=== Input for this task ===

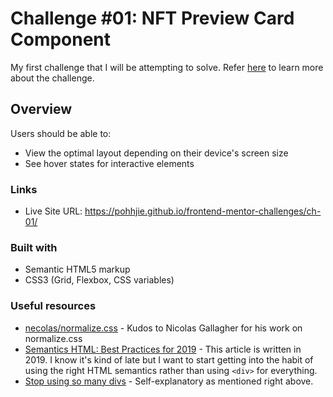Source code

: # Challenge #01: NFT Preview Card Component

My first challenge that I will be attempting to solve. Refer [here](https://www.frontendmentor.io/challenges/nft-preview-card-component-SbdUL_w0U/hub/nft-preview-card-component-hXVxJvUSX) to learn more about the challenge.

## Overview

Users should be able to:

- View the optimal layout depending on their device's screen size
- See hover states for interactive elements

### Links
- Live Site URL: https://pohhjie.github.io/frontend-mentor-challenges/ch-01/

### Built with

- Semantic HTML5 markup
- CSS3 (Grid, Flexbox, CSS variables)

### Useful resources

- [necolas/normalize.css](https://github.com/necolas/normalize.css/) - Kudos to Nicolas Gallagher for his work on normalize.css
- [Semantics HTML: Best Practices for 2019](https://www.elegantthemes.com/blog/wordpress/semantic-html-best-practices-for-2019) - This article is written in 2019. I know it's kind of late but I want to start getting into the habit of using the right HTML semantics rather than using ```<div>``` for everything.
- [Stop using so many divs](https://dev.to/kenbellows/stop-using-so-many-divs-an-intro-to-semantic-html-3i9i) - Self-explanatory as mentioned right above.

===

■ What to work on
At the line with "- [Semantics HTML: Best", start returning lines exactly, and stop after the final line of the listing.

■ Output of the exercise
- [Semantics HTML: Best Practices for 2019](https://www.elegantthemes.com/blog/wordpress/semantic-html-best-practices-for-2019) - This article is written in 2019. I know it's kind of late but I want to start getting into the habit of using the right HTML semantics rather than using ```<div>``` for everything.
- [Stop using so many divs](https://dev.to/kenbellows/stop-using-so-many-divs-an-intro-to-semantic-html-3i9i) - Self-explanatory as mentioned right above.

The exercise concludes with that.